I think a lot of this has to do with my father – it can be all too easy to take a person’s accomplishments for granted, especially when that person is your Dad. But having the opportunity to re-examine Leopold’s almost unthinkably intense devotion to the violin in the year since his passing has re-kindled a drive in me to PLAY. I can’t imagine ever having the sort of command of the guitar that Leo had with his violin, but there’s a lot I find myself wanting to do with the guitar that definitely owes a lot to Leopold’s awe-inspiring example. (Thanks once again for being such a stunning inspiration, Dad.)

I also think part of it is natural ebb and flow… somewhere in the last year or two, I reached a point with my Echoplex obsession where it felt like my head was going to explode from lack of oxygen, and it really feels time to bring myself back down to Earth, in a manner of speaking. I’m quite proud of Normalized – it’s very much in the “flipped-out and iconoclastic second album” tradition, a la Paul’s Boutique, Loveless, White Light, White Heat and many others I’m spacing on right now (it’s 1:00 in the morning, for Pete’s sake…) and it’s the culmination of a tremendous amount of work and exploration for me. And I still dig the heck out of looping – it’ll continue to be a serious part of my music for a long time to come (particularly in the live arena).
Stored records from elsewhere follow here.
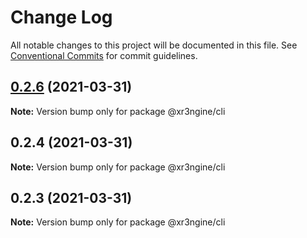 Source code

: # Change Log

All notable changes to this project will be documented in this file.
See [Conventional Commits](https://conventionalcommits.org) for commit guidelines.

## [0.2.6](https://github.com/xr3ngine/xr3ngine/compare/v0.2.5...v0.2.6) (2021-03-31)

**Note:** Version bump only for package @xr3ngine/cli





## 0.2.4 (2021-03-31)

**Note:** Version bump only for package @xr3ngine/cli





## 0.2.3 (2021-03-31)

**Note:** Version bump only for package @xr3ngine/cli
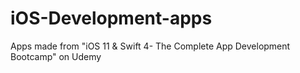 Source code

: # iOS-Development-apps
Apps made from "iOS 11 &amp; Swift 4- The Complete App Development Bootcamp" on Udemy

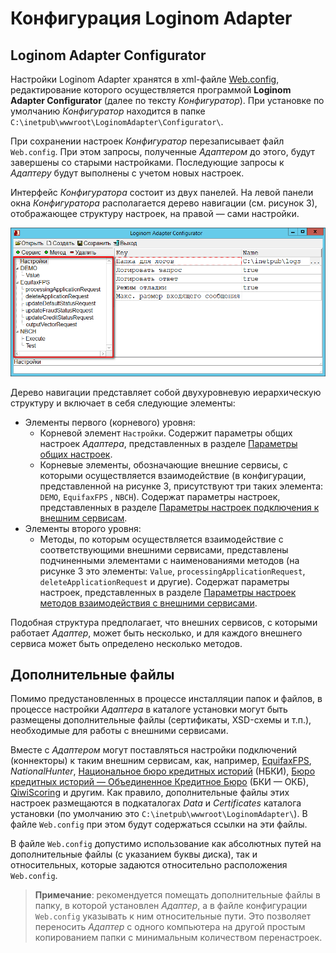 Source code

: # Конфигурация Loginom Adapter

## Loginom Adapter Configurator

Настройки Loginom Adapter хранятся в xml-файле [Web.config](https://ru.wikipedia.org/wiki/Web.config), редактирование которого осуществляется программой **Loginom Adapter Configurator** (далее по тексту *Конфигуратор*). При установке по умолчанию *Конфигуратор* находится в папке `C:\inetpub\wwwroot\LoginomAdapter\Configurator\`.

При сохранении настроек *Конфигуратор* перезаписывает файл `Web.config`. При этом запросы, полученные *Адаптером* до этого, будут завершены со старыми настройками. Последующие запросы к *Адаптеру* будут выполнены с учетом новых настроек.

Интерфейс *Конфигуратора* состоит из двух панелей. На левой панели окна *Конфигуратора* располагается дерево навигации (см. рисунок 3), отображающее структуру настроек, на правой — сами настройки.

![Рисунок 3. Дерево навигации настроек](./images/adapter_navigation_tree.png)

Дерево навигации представляет собой двухуровневую иерархическую структуру и включает в себя следующие элементы:

* Элементы первого (корневого) уровня:
   * Корневой элемент `Настройки`. Содержит параметры общих настроек *Адаптера*, представленных в разделе [Параметры общих настроек](./parameters.md#parametry-obschikh-nastroek).
   * Корневые элементы, обозначающие внешние сервисы, с которыми осуществляется взаимодействие (в конфигурации, представленной на рисунке 3, присутствуют три таких элемента: `DEMO`, `EquifaxFPS` , `NBCH`). Содержат параметры настроек, представленных в разделе [Параметры настроек подключения к внешним сервисам](./parameters.md#parametry-nastroek-podklyucheniya-k-vneshnim-servisam).
* Элементы второго уровня:
   * Методы, по которым осуществляется взаимодействие с соответствующими внешними сервисами, представлены подчиненными элементами с наименованиями методов (на рисунке 3 это элементы: `Value`, `processingApplicationRequest`, `deleteApplicationRequest` и другие). Содержат параметры настроек, представленных в разделе [Параметры настроек методов взаимодействия с внешними сервисами](./parameters.md#parametry-nastroek-metodov-vzaimodeystviya-s-vneshnimi-servisami).

Подобная структура предполагает, что внешних сервисов, с которыми работает *Адаптер*, может быть несколько, и для каждого внешнего сервиса может быть определено несколько методов.

## Дополнительные файлы

Помимо предустановленных в процессе инсталляции папок и файлов, в процессе настройки *Адаптера* в каталоге установки могут быть размещены дополнительные файлы (сертификаты, XSD-схемы и т.п.), необходимые для работы с внешними сервисами.

Вместе с *Адаптером* могут поставляться настройки подключений (коннекторы) к таким внешним сервисам, как, например, [EquifaxFPS](https://www.equifax.ru), *NationalHunter*, [Национальное бюро кредитных историй](https://www.nbki.ru/) (НБКИ), [Бюро кредитных историй — Объединенное Кредитное Бюро](https://bki-okb.ru) (БКИ — ОКБ), [QiwiScoring](https://corp.qiwi.com/business/banks/scoring.action) и другим. Как правило, дополнительные файлы этих настроек размещаются в подкаталогах *Data* и *Certificates* каталога установки (по умолчанию это `C:\inetpub\wwwroot\LoginomAdapter\`). В файле `Web.config` при этом будут содержаться ссылки на эти файлы.

В файле `Web.config` допустимо использование как абсолютных путей на дополнительные файлы (с указанием буквы диска), так и относительных, которые задаются относительно расположения `Web.config`.

> **Примечание**: рекомендуется помещать дополнительные файлы в папку, в которой установлен *Адаптер*, а в файле конфигурации `Web.config` указывать к ним относительные пути. Это позволяет переносить *Адаптер* с одного компьютера на другой простым копированием папки с минимальным количеством перенастроек.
But right now I want to see what else I can do with the guitar in and of itself. Might be deep creative evolution, and it might be a mid-life crises five years too early – until I buy a sports car (or a bright red, pointy, heavy metal shred-machine guitar and matching Marshall stack), I say the verdict is still out.

1 Comment

I think the “metal shred-machine” guitar and Marshall stack would necessarily have to be accompanied by tight leather pants and perhaps some lipstick. Which would, all in all, be a very cool effect.

Odd to think of you playing a guitar other than the Steinberger; I have many many decade-old memories of sitting around listening to you play that guitar (do you still use the Rockman amp head?).